Data items:
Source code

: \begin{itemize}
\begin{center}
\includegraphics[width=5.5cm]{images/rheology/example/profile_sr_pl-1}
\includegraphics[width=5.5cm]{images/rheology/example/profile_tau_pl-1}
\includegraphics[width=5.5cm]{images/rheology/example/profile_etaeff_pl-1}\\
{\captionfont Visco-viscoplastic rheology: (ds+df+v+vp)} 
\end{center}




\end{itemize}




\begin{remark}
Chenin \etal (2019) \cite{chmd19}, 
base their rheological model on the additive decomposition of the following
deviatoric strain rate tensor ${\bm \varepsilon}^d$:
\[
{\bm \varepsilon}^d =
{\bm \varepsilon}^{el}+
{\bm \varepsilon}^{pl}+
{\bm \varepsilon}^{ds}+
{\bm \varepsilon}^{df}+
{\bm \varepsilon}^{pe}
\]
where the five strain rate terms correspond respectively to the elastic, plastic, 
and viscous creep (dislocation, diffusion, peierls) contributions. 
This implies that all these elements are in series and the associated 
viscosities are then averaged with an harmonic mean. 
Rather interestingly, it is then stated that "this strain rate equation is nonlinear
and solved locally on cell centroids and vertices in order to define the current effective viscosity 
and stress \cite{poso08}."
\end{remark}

Exercise aim → Give only the number of lines in the records that include the word "example".

Response → 3